Le Mont Saint-Michel, ou comment le ciel veille sur la France

Aujourd’hui, l’un des monuments les plus visités au monde, le Mont-Saint-Michel, a traversé l’histoire européenne depuis plus d’un millénaire et a connu tous les régimes politiques. Monastère, lieu de pèlerinage, chef-d’œuvre d’architecture et patrimoine national, la « Merveille de l’Occident », placé sous le regard de saint Michel, est un lieu de rencontre entre Dieu et les hommes. L’archange est célébré au Mont lors du triduum de la Saint-Michel entre le 29 septembre et le 1er octobre.

© Unsplash/André Ouellet
© Unsplash/André Ouellet

Les raisons d'y croire :

  • En 708, l’évêque d’Avranches, Aubert, voit en songe l’archange saint Michel qui désigne le mont Tombe comme lieu pour ériger un sanctuaire en son nom. Doutant de l’authenticité de ce message, Aubert ne s’exécute pas tout de suite. À sa troisième intervention auprès de l’évêque, saint Michel appuie son doigt sur la tête d’Aubert. La marque que laissa l’ange est encore visible sur le crâne de saint Aubert, conservé en la basilique Saint-Gervais, à Avranches.
  • Au Moyen Âge, le site naturel sur lequel sont implantés le village et l’abbaye est très inhospitalier et extrêmement difficile d’accès. Rien ne freine pourtant l’essor spirituel, culturel et économique de la communauté montoise qui semble être bénie.

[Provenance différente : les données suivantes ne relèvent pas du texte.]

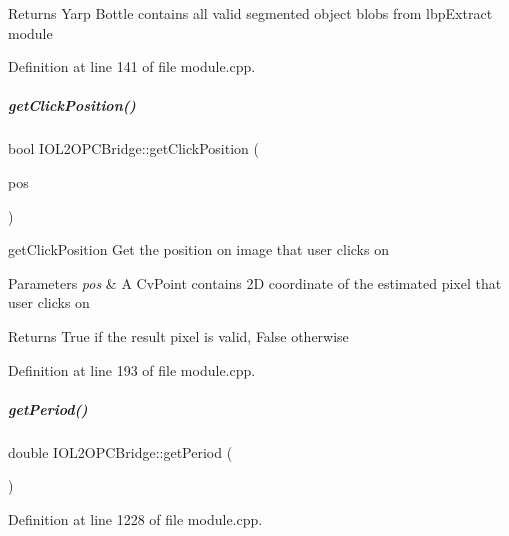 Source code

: \begin{DoxyReturn}{Returns}
Yarp Bottle contains all valid segmented object blobs from lbp\+Extract module 
\end{DoxyReturn}


Definition at line 141 of file module.\+cpp.

\mbox{\label{group__iol2opc_aa0b5940b736070309d86fdaef957b2b9}} 
\subparagraph{\texorpdfstring{get\+Click\+Position()}{getClickPosition()}}
{\footnotesize\ttfamily bool I\+O\+L2\+O\+P\+C\+Bridge\+::get\+Click\+Position (\begin{DoxyParamCaption}\item[{Cv\+Point \&}]{pos }\end{DoxyParamCaption})\hspace{0.3cm}{\ttfamily [protected]}}



get\+Click\+Position Get the position on image that user clicks on 


\begin{DoxyParams}{Parameters}
{\em pos} & A Cv\+Point contains 2D coordinate of the estimated pixel that user clicks on \\
\hline
\end{DoxyParams}
\begin{DoxyReturn}{Returns}
True if the result pixel is valid, False otherwise 
\end{DoxyReturn}


Definition at line 193 of file module.\+cpp.

\mbox{\label{group__iol2opc_a0b50085b3c3a57fde55d2241bc1bdee8}} 
\subparagraph{\texorpdfstring{get\+Period()}{getPeriod()}}
{\footnotesize\ttfamily double I\+O\+L2\+O\+P\+C\+Bridge\+::get\+Period (\begin{DoxyParamCaption}{ }\end{DoxyParamCaption})\hspace{0.3cm}{\ttfamily [protected]}}



Definition at line 1228 of file module.\+cpp.


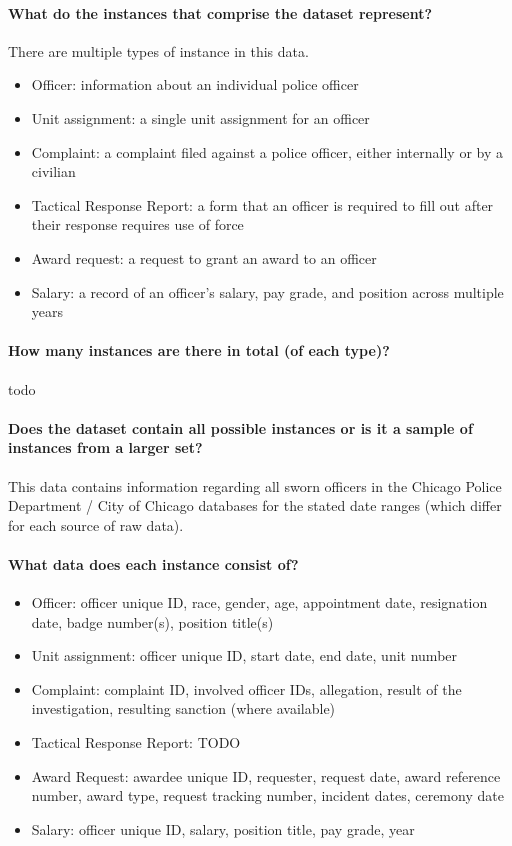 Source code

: \paragraph{What do the instances that comprise the dataset represent?}
There are multiple types of instance in this data. 
\begin{itemize}
\item Officer: information about an individual police officer
\item Unit assignment: a single unit assignment for an officer
\item Complaint: a complaint filed against a police officer, either internally or by a civilian
\item Tactical Response Report: a form that an officer is required to fill out after their response requires use of force
\item Award request: a request to grant an award to an officer
\item Salary: a record of an officer's salary, pay grade, and position across multiple years
\end{itemize}

\paragraph{How many instances are there in total (of each type)?}
{\color{red} todo}

\paragraph{Does the dataset contain all possible instances or is it a sample of instances from a larger set?}
This data contains information regarding all sworn officers in the Chicago Police Department / City of Chicago
databases for the stated date ranges (which differ for each source of raw data).

\paragraph{What data does each instance consist of?}
\begin{itemize}
\item Officer: officer unique ID, race, gender, age, appointment date, resignation date, badge number(s), position title(s)
\item Unit assignment: officer unique ID, start date, end date, unit number
\item Complaint: complaint ID, involved officer IDs, allegation, result of the investigation, resulting sanction (where available)
\item Tactical Response Report: {\color{red} TODO}
\item Award Request: awardee unique ID, requester, request date, award reference number, award type, request tracking number, incident dates, ceremony date
\item Salary: officer unique ID, salary, position title, pay grade, year
\end{itemize}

  • Le Mont-Saint-Michel reste étonnamment préservé de nombreux périls : il est épargné par les raids Normands au Xe siècle ; peu armé, il résiste tout de même au siège des Anglais durant la guerre de Cent Ans et à la convoitise des huguenots durant les guerres de religion au XVIe siècle. Il est marquant que ce lieu soit demeuré français et catholique à travers les siècles.
  • De même, les douze incendies recensés au Mont au cours du temps ont tous entraîné des dégâts très circonscrits, et ce malgré la faiblesse des moyens techniques des secours et de l’approvisionnement en eau.

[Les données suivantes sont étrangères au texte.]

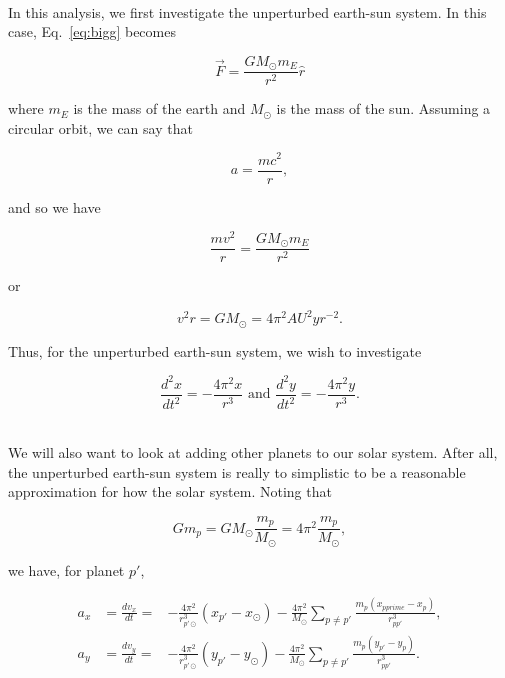 \documentclass[12pt]{article}
\numberwithin{equation}{section}
\begin{document}
\\\indent In this analysis, we first investigate the unperturbed earth-sun system.  In this case, Eq.~\ref{eq:bigg} becomes

\begin{equation}
\label{eq:earthsunbigg}
\vec{F} = \frac{GM_{\odot}m_{E}}{r^{2}}\hat{r}
\end{equation}

\noindent where $m_{E}$ is the mass of the earth and $M_{\odot}$ is the mass of the sun.  Assuming a circular orbit, we can say that 

$$a = \frac{mc^{2}}{r},$$

\noindent and so we have

$$\frac{mv^{2}}{r} = \frac{GM_{\odot}m_{E}}{r^{2}}$$

\noindent or

$$v^{2}r = GM_{\odot} = 4\pi^{2} AU^{2}yr^{-2}.$$

\noindent Thus, for the unperturbed earth-sun system, we wish to investigate

\begin{equation}
\label{eq:earthsun}
\frac{d^{2}x}{dt^{2}} = -\frac{4\pi^{2}x}{r^{3}} \text{ and } \frac{d^{2}y}{dt^{2}} = -\frac{4\pi^{2}y}{r^{3}}.
\end{equation}

\\\indent We will also want to look at adding other planets to our solar system.  After all, the unperturbed earth-sun system is really to simplistic to be a reasonable approximation for how the solar system.  Noting that

$$Gm_{p} = GM_{\odot}\frac{m_{p}}{M_{\odot}}=4\pi^{2}\frac{m_{p}}{M_{\odot}},$$

\noindent we have, for planet $p\prime$,

\begin{equation}
\label{eq:multiplanet}
\begin{align}
a_{x} &=  \frac{dv_{x}}{dt} =&  -\frac{4\pi^{2}}{r_{p\prime\odot}^{3}}\left(x_{p\prime} - x_{\odot}\right) - \frac{4\pi^{2}}{M_{\odot}}\sum_{p\neq p\prime}\frac{m_{p}\left(x_{pprime} - x_{p}\right)}{r_{pp\prime}^{3}}, \\
a_{y} &=  \frac{dv_{y}}{dt} =&  -\frac{4\pi^{2}}{r_{p\prime\odot}^{3}}\left(y_{p\prime} - y_{\odot}\right) - \frac{4\pi^{2}}{M_{\odot}}\sum_{p\neq p\prime}\frac{m_{p}\left(y_{p\prime} - y_{p}\right)}{r_{pp\prime}^{3}}.
\end{align}
\end{equation}
\end{document}
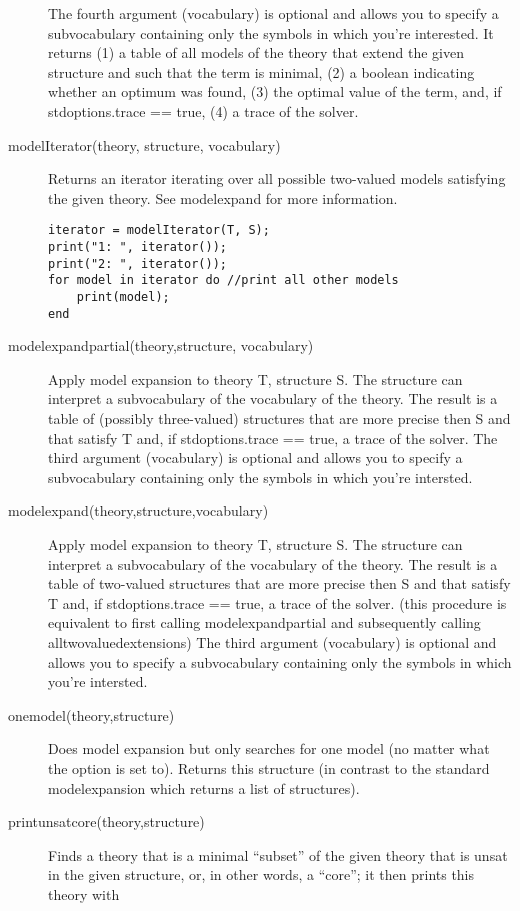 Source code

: \begin{description}
	The fourth argument (vocabulary) is optional and allows you to specify a subvocabulary containing only the symbols in which you're interested.			
	It returns (1) a table of all models of the theory that extend the given structure and such that the term is minimal,
	(2) a boolean indicating whether an optimum was found,
	(3) the optimal value of the term,
	and, if stdoptions.trace == true, (4) a trace of the solver.
	\item[modelIterator(theory, structure, vocabulary)]
			Returns an iterator iterating over all possible two-valued models satisfying the given theory. See modelexpand for more information.
\begin{lstlisting}
iterator = modelIterator(T, S);
print("1: ", iterator());
print("2: ", iterator());
for model in iterator do //print all other models
	print(model);
end
\end{lstlisting}
	\item[modelexpandpartial(theory,structure, vocabulary)]
		Apply model expansion to theory T, structure S. The structure can interpret a subvocabulary of the vocabulary of the theory.
 		The result is a table of (possibly three-valued) structures that are more precise then S and that satisfy T  and, if stdoptions.trace == true, a trace of the solver.
		The third argument (vocabulary) is optional and allows you to specify a subvocabulary containing only the symbols in which you're intersted.
	\item[modelexpand(theory,structure,vocabulary)]
 		Apply model expansion to theory T, structure S. The structure can interpret a subvocabulary of the vocabulary of the theory.
 		The result is a table of two-valued structures that are more precise then S and that satisfy T and, if stdoptions.trace == true, a trace of the solver.
		(this procedure is equivalent to first calling modelexpandpartial and subsequently calling alltwovaluedextensions) 
		The third argument (vocabulary) is optional and allows you to specify a subvocabulary containing only the symbols in which you're intersted.
	\item[onemodel(theory,structure)]
		Does model expansion but only searches for one model (no matter what the  option is set to). Returns this structure (in contrast to the standard modelexpansion which returns a list of structures).
	\item[printunsatcore(theory,structure)]
		Finds a theory that is a minimal ``subset'' of the given theory that is unsat in the given structure, or, in other words, a ``core''; it then prints this theory with 

\end{description}
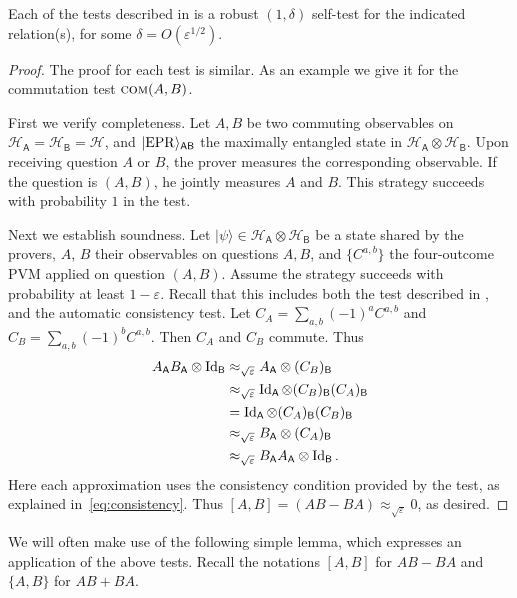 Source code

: \documentclass{toc}
\newcommand{\ket}[1]{|#1\rangle}
\newcommand{\Id}{\ensuremath{\mathop{\rm Id}\nolimits}}
\newcommand{\reg}[1]{{\textsf{#1}}}
\newcommand{\mH}{\mathcal{H}}
\newcommand{\eps}{\varepsilon}
\newcommand{\EPR}{{\rm EPR}}
\newcommand{\comt}{\textsc{com}}
\begin{document}
\begin{lemma}\label{lem:elementary}
Each of the tests described in  is a robust $(1,\delta)$ self-test for the indicated relation(s), for some $\delta = O(\eps^{1/2})$. 
\end{lemma}

\begin{proof}
The proof for each test is similar. As an example we give it for the commutation test $\comt(A,B)$. 

First we verify completeness. Let $A,B$ be two commuting observables on $\mH_{\reg{A}} = \mH_{\reg{B}} = \mH$, and $\ket{\EPR}_{\reg{AB}}$ the maximally entangled state in $\mH_\reg{A}\otimes \mH_\reg{B}$. Upon receiving question $A$ or $B$, the prover measures the corresponding observable. If the question is $(A,B)$, he jointly measures $A$ and $B$. This strategy succeeds with probability $1$ in the test. 

Next we establish soundness. Let $\ket{\psi} \in \mH_{\reg{A}}\otimes \mH_\reg{B}$ be a state shared by the provers, $A$, $B$ their observables on questions $A,B$, and $\{C^{a,b}\}$ the four-outcome PVM applied on question $(A,B)$. Assume the strategy succeeds with probability at least $1-\eps$. Recall that this includes both the test described in , and the automatic consistency test. Let $C_A = \sum_{a,b} (-1)^a C^{a,b}$ and $C_B = \sum_{a,b} (-1)^b C^{a,b}$. Then $C_A$ and $C_B$ commute. Thus
\begin{align*}
A_\reg{A} B_\reg{A} \otimes \Id_\reg{B}
&\approx_{\sqrt{\eps}} A_\reg{A} \otimes (C_B)_\reg{B}\\
&\approx_{\sqrt{\eps}} \Id_\reg{A} \otimes (C_B)_\reg{B}(C_A)_\reg{B}\\
&=  \Id_\reg{A} \otimes (C_A)_\reg{B}(C_B)_\reg{B}\\
&\approx_{\sqrt{\eps}} B_\reg{A} \otimes (C_A)_\reg{B}\\
&\approx_{\sqrt{\eps}} B_\reg{A} A_\reg{A} \otimes \Id_\reg{B}.
\end{align*}
Here each approximation uses the consistency condition provided by the test, as explained in~\eqref{eq:consistency}. Thus $[A,B] = (AB-BA) \approx_{\sqrt{\eps}} 0$, as desired. 
\end{proof}

We will often make use of the following simple lemma, which expresses an application of the above tests. Recall the notations $[A,B]$ for $AB-BA$ and $\{A,B\}$ for $AB+BA$. 
\end{document}
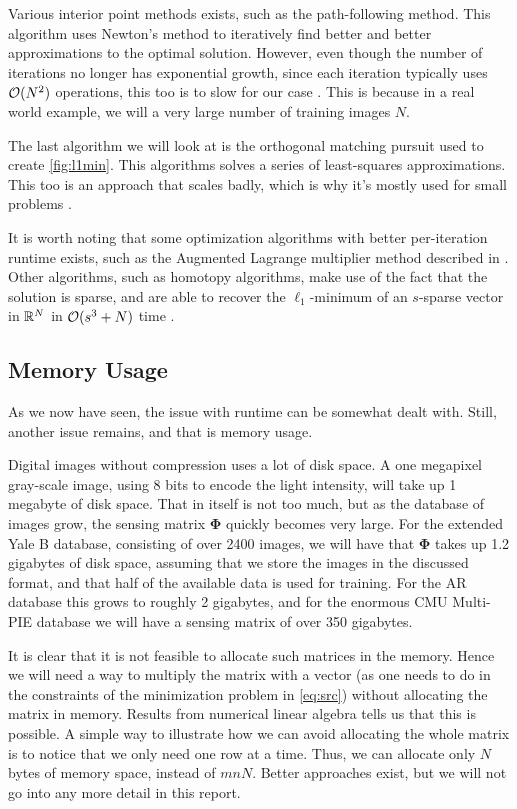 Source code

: Various interior point methods exists, such as the path-following method. This algorithm uses Newton's method to iteratively find better and better approximations to the optimal solution. However, even though the number of iterations no longer has exponential growth, since each iteration typically uses $ \mathcal{O}(N^{2}) $ operations, this too is to slow for our case \cite[Section~12.6]{eldar12theoryapplic}. This is because in a real world example, we will a very large number of training images $ N $.

The last algorithm we will look at is the orthogonal matching pursuit used to create \cref{fig:l1min}. This algorithms solves a series of least-squares approximations. This too is an approach that scales badly, which is why it's mostly used for small problems \cite[Secion~3.2]{foucart13intro}.

It is worth noting that some optimization algorithms with better per-iteration runtime exists, such as the Augmented Lagrange multiplier method described in \cite[Alg.~12.2]{foucart13intro}. Other algorithms, such as homotopy algorithms, make use of the fact that the solution is sparse, and are able to recover the $ \ell_{1} $-minimum of an $ s $-sparse vector in $ \mathbb{R}^{N} $ in $ \mathcal{O}(s^{3} + N) $ time \cite{wright09facerecog}.



\subsection{Memory Usage}
As we now have seen, the issue with runtime can be somewhat dealt with. Still, another issue remains, and that is memory usage. 

Digital images without compression uses a lot of disk space. A one megapixel gray-scale image, using 8 bits to encode the light intensity, will take up 1 megabyte of disk space. That in itself is not too much, but as the database of images grow, the sensing matrix $ \mathbf{\Phi} $ quickly becomes very large. For the extended Yale B database, consisting of over 2400 images, we will have that $ \mathbf{\Phi} $ takes up 1.2 gigabytes of disk space, assuming that we store the images in the discussed format, and that half of the available data is used for training. For the AR database this grows to roughly 2 gigabytes, and for the enormous CMU Multi-PIE database we will have a sensing matrix of over 350 gigabytes. 

It is clear that it is not feasible to allocate such matrices in the memory. Hence we will need a way to multiply the matrix with a vector (as one needs to do in the constraints of the minimization problem in \eqref{eq:src}) without allocating the matrix in memory. Results from numerical linear algebra tells us that this is possible. A simple way to illustrate how we can avoid allocating the whole matrix is to notice that we only need one row at a time. Thus, we can allocate only $ N $ bytes of memory space, instead of $ mnN $. Better approaches exist, but we will not go into any more detail in this report.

  • Le nombre de miracles (en particulier de guérisons) rapportés par les générations successives de pèlerins est impressionnant.

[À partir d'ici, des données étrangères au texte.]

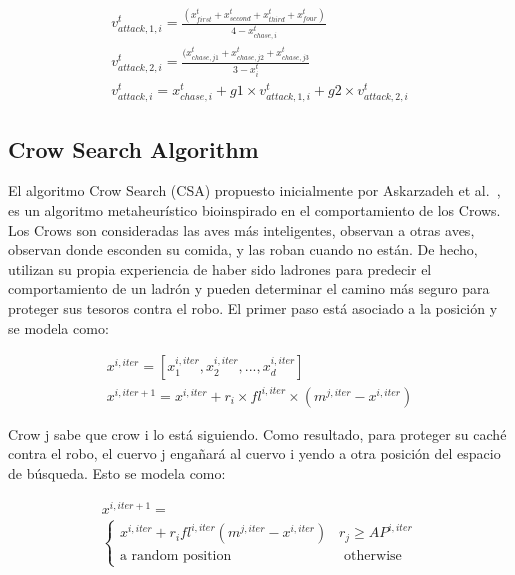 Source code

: \documentclass[conference]{IEEEtran}
\begin{document}
\begin{equation}
	\begin{gathered}
		v_{attack,1,i}^t = \frac{(x_{first}^t+x_{second}^t + x_{third}^t + x_{four}^t)}{4-x_{chase,i}^t} \\
		v_{attack,2,i}^t = \frac{(x_{chase,j1}^t+x_{chase,j2}^t + x_{chase,j3}^t}{3-x_{i}^t}  \\
		v_{attack,i}^t = x_{chase,i}^t+ g1 \times v_{attack,1,i}^t + g2 \times v_{attack,2,i}^t
	\end{gathered}
	\label{eq22}
\end{equation}

\subsection{Crow Search Algorithm}

\noindent El algoritmo Crow Search (CSA) propuesto inicialmente por Askarzadeh et al.~\cite{Askarzadeh2016}, es un algoritmo metaheurístico bioinspirado en el comportamiento de los Crows. Los Crows son consideradas las aves más inteligentes, observan a otras aves, observan donde esconden su comida, y las roban cuando no están. De hecho, utilizan su propia experiencia de haber sido ladrones para predecir el comportamiento de un ladrón y pueden determinar el camino más seguro para proteger sus tesoros contra el robo. El primer paso está asociado a la posición y se modela como:

\begin{equation}
	\begin{gathered}
		x^{i,iter} = [x_{1}^{i,iter}, x_{2}^{i,iter},...,x_{d}^{i,iter}]\\
		x^{i,iter+1}=x^{i,iter}+r_{i} \times fl^{i,iter} \times (m^{j,iter}-x^{i,iter})
	\end{gathered}
	\label{eq23}
\end{equation}

\noindent Crow j sabe que crow i lo está siguiendo. Como resultado, para proteger su caché contra el robo, el cuervo j engañará al cuervo i yendo a otra posición del espacio de búsqueda. Esto se modela como:

\begin{equation}
	\begin{gathered}
		x^{i,iter+1}=\\
		\begin{cases}
			x^{i,iter}+r_{i} fl^{i,iter} (m^{j,iter} - x^{i,iter}) \; \; \; r_j \geq AP^{i,iter}                                     \\
			\text{a random position} \; \; \; \; \; \;\; \; \;\; \; \;\;\; \; \;\;\; \; \; \; \;\;\; \; \;\; \; \;  \text{otherwise} 
		\end{cases}
	\end{gathered}
	\label{eq24}
\end{equation}
\end{document}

  • L’abbaye, transformée en prison sous la Révolution française, renaît de ses cendres au XIXe siècle de manière toute providentielle. Depuis 709, hormis quelques décennies, le Mont a conservé sa vocation originelle de communauté monastique et de lieu de pèlerinage.
  • Les bâtisseurs du Moyen Âge sont passés outre la topographie accidentée des lieux pour mettre sur pied ce prodige architectural. La sublime élévation gothique baptisée « Merveille » est une prouesse technique : les deux bâtiments de trois étages sont appuyés, comme par miracle, sur la pente d’un rocher de 80 mètres de hauteur.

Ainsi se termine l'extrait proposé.